- PROBLEM DESCRIPTION:
Across the records below, how many lines include the word "Suspense"? State only the number.

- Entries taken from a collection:
━━━━━━━━━━━━━━━━━━━━━━━━━━━━━━
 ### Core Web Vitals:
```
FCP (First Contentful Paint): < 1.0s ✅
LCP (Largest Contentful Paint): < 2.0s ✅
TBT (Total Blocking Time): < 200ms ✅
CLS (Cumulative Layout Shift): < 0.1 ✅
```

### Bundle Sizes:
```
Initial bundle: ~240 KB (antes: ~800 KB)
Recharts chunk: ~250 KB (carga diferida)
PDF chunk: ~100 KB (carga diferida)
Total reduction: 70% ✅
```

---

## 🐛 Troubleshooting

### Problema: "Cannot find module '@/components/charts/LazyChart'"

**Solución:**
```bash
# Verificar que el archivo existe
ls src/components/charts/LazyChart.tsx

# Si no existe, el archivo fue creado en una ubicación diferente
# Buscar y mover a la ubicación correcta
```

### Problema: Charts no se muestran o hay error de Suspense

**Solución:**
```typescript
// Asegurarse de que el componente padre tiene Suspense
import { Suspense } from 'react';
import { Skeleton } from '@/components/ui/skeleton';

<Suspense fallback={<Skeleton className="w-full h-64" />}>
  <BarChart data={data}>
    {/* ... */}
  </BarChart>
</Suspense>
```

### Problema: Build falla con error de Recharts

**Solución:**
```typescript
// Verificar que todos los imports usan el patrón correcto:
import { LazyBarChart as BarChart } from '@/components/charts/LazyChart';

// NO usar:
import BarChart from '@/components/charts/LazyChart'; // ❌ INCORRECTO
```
━━━━━━━━━━━━━━━━━━━━━━━━━━━━━━
- SOLUTION FOR THIS TASK:
5